Derek de Laat

Which patent monetisation deal that you have worked on are you most proud of and why?

Throughout my career specialising in IP licensing and finance, I have facilitated numerous notable deals working at Rockstar Consortium, BlackBerry, WiLAN and FIN IP Group. My work on M&A transactions, patent acquisitions/divestitures and licensing has honed my valuation and licensing expertise and expanded my network in the IP community.

Every deal has unique significance. I take pride in our firm’s work to support clients in closing their own deals and maximising the value of their intellectual property. We have helped facilitate over US$250 million in deals in the last year alone. We help clients to develop or fine tune their programme royalty rates, build new licensing programmes, value their intellectual property, determine licensing strategies and build out internal processes related to deal tracking and structure. Achieving results for them is the most rewarding part of my job.

You have over a decade of experience negotiating complex global IP deals. What common mistakes do parties make when embarking on negotiations – and how can they avoid them?

Complex global IP deals require rigorous financial analysis, which is glossed over too often. It is essential to have an expert partner to help increase the sophistication of economic analysis and mitigate errors throughout the transaction process.

Parties usually invest significantly in the legal and technical aspects of an IP deal but fail to allocate sufficient resources to crucial financial analysis required for running successful monetisation programmes. Examples of errors I see include:

  • royalty rates that are chosen based on personal heuristics rather than pragmatism;
  • business case analyses that are conducted in haste and not reviewed by peers or third-party experts; and
  • economic presentations that are poorly thought out and presented and fail to understand the adversarial party’s position.

These factors can all lead to deal hold-out as neither party is able to appreciate or fully understand the deal’s value. It is especially vital as a licensor to put yourself in the licensee’s shoes and vice versa.
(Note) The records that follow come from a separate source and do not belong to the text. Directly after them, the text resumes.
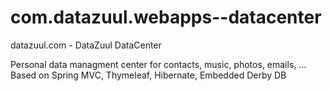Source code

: # com.datazuul.webapps--datacenter
datazuul.com - DataZuul DataCenter

Personal data managment center for contacts, music, photos, emails, ...
Based on Spring MVC, Thymeleaf, Hibernate, Embedded Derby DB
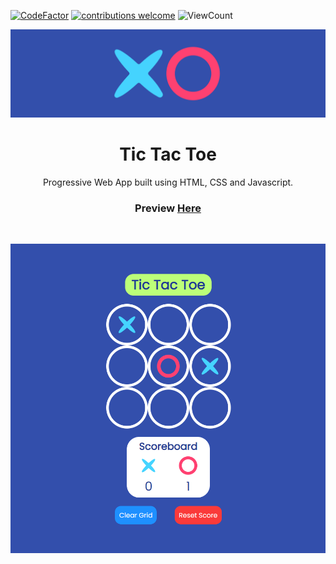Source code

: [![CodeFactor](https://www.codefactor.io/repository/github/sourhub226/tic-tac-toe-js/badge)](https://www.codefactor.io/repository/github/sourhub226/tic-tac-toe-js)
[![contributions welcome](https://img.shields.io/badge/contributions-welcome-brightgreen.svg?style=flat)](https://github.com/sourhub226/tic-tac-toe-js/issues)
![ViewCount](https://views.whatilearened.today/views/github/sourhub226/tic-tac-toe-js.svg)

<p align="center"><img src="https://github.com/sourhub226/tic-tac-toe-js/blob/gh-pages/app-banner.png" alt="app-banner"/></p>
<h1 align="center">Tic Tac Toe</h1>
<p align="center">Progressive Web App built using HTML, CSS and Javascript.</p>
<h3 align="center">Preview <a href="https://sourhub226.github.io/tic-tac-toe-js/">Here</a></h3>
<br>
<p align="center"><img src="https://github.com/sourhub226/tic-tac-toe-js/blob/gh-pages/app-screenshot.png" alt="app-screenshot" width='600px'/></p>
Our team works hard to help clients overcome these pitfalls. We have a structured approach to identifying the most accurate royalty bases, developing defensible rates, structuring effective terms and presenting in a concise, professional manner. A rigorous and thorough financial analysis benefits all stakeholders and should be a crucial element of every deal.

What, for you, are the most important steps of any intangible asset valuation process?

In valuation, choosing and applying the right valuation drivers and assumptions is critical. Mistakes often arise from an IP valuator’s lack of understanding and experience and can yield unreliable results. I see grievous errors in valuations resulting from the use of inputs that are not well understood. Actual examples that we have seen include the use of transactions with significant encumbrances as comparable transactions, application of out-of-date or irrelevant royalty rates and incorrect adjustment for foreign jurisdictions. Without experience and daily immersion in IP licensing, valuators are unable to reflect the realities of the industry in their inputs and therefore fail to appropriately value the intellectual property.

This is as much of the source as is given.